If I have respiratory problems and can’t reach my doctor,
where should I go?
If you have a medical emergency you should call 911 or go
the hospital emergency room immediately.
What do I bring if I’m told to evacuate my home?
If asked or instructed to evacuate your home make sure to
bring your important family documents (birth certificates, wills, insurance
policies, etc), any valuables and your family disaster supply kit. Your disaster supply kit should contain enough
food, water and supplies to sustain your family for at least 3 days. Don’t forget any medications or special items
such as a first aid kit. For additional
information on how to prepare your family for disasters consider reviewing the
“Family Preparedness Guide” available at: http://www.doh.state.fl.us/rw_webmaster/prepareenglish06.pdf It is extremely important for families to
create their own disaster plan before a disaster strikes so they are quickly
able to determine what valuables they may want to bring, what items need to be
stored, how to preserve keepsakes, etc.
I operate a nonresidential
building with outside air intakes.
Should I close the outside air intakes during a wildfire smoke event?
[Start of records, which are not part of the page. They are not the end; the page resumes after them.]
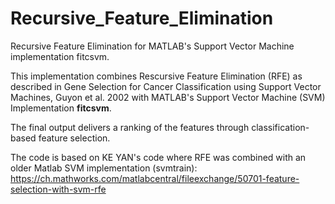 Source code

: # Recursive_Feature_Elimination
Recursive Feature Elimination for MATLAB's Support Vector Machine implementation fitcsvm.

This implementation combines Rescursive Feature Elimination (RFE) as described in Gene Selection for Cancer 
Classification using Support Vector Machines, Guyon et al. 2002 with MATLAB's Support Vector Machine (SVM) Implementation **fitcsvm**.

The final output delivers a ranking of the features through classification-based
feature selection. 

The code is based on KE YAN's code where RFE was combined with an older Matlab SVM implementation (svmtrain):
https://ch.mathworks.com/matlabcentral/fileexchange/50701-feature-selection-with-svm-rfe

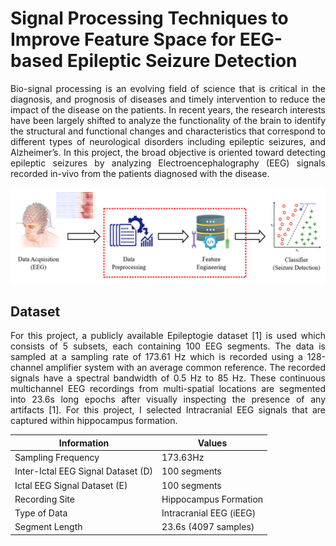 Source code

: # Signal Processing Techniques to Improve Feature Space for EEG-based Epileptic Seizure Detection

<p align="justify"> 
Bio-signal processing is an evolving field of science that is critical in the diagnosis, and prognosis of diseases 
and timely intervention to reduce the impact of the disease on the patients. In recent years, the research 
interests have been largely shifted to analyze the functionality of the brain to identify the structural and 
functional changes and characteristics that correspond to different types of neurological disorders including
epileptic seizures, and Alzheimer’s. In this project, the broad objective is oriented toward detecting epileptic 
seizures by analyzing Electroencephalography (EEG) signals recorded in-vivo from the patients diagnosed 
with the disease. 
</p>

![Overall Project Idea](Figures/Picture1.png)

## Dataset

<p align='justify'>
For this project, a publicly available Epileptogie dataset [1] is used which consists of 5 subsets, each containing 
100 EEG segments. The data is sampled at a sampling rate of 173.61 Hz which is recorded using a 128-channel 
amplifier system with an average common reference. The recorded signals have a spectral bandwidth of 0.5 
Hz to 85 Hz. These continuous multichannel EEG recordings from multi-spatial locations are segmented into 
23.6s long epochs after visually inspecting the presence of any artifacts [1]. For this project, I selected 
Intracranial EEG signals that are captured within hippocampus formation.
</p>

|Information                         |Values                   |
|------------------------------------|-------------------------|
|Sampling Frequency                  |173.63Hz                 |
|Inter-Ictal EEG Signal Dataset (D)  |100 segments             | 
|Ictal EEG Signal Dataset (E)        |100 segments             |
|Recording Site                      |Hippocampus Formation    |
|Type of Data                        |Intracranial EEG (iEEG)  |
|Segment Length                      |23.6s (4097 samples)     |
Every nonresidential building has a uniquely
designed ventilation system, where any changes even temporary ones, can have an
impact on building occupants and indoor air quality. We recommend you consult with a heating,
ventilation and air-conditioning professional for guidance on this issue.
Where can I find information about the air quality
in the area I live?
The Florida Department of Environmental
Protection provides updated information on outdoor air quality in Florida. You can access this information by logging
into the following website: http://www.floridadep.org/air/airquality.htm
an employee or volunteer, I am working in an area where I am exposed to
wildfire smoke. What type of respiratory
protection should I use?
Consult with your employer or the agency to
which you are volunteering. The U.S.
Department of Labor, Occupational Safety and Health Administration (OSHA)
requires all employers to establish respiratory protection programs for their
employees to use when it is deemed necessary.
For additional information about the
respiratory protection standards, log on to www.OSHA.gov
and click "r" on the site
index alphabet, or call OSHA at 1-800-321-OSHA or the National Institute for
Occupational Safety & Health (NIOSH) at 1-800-CDC-INFO.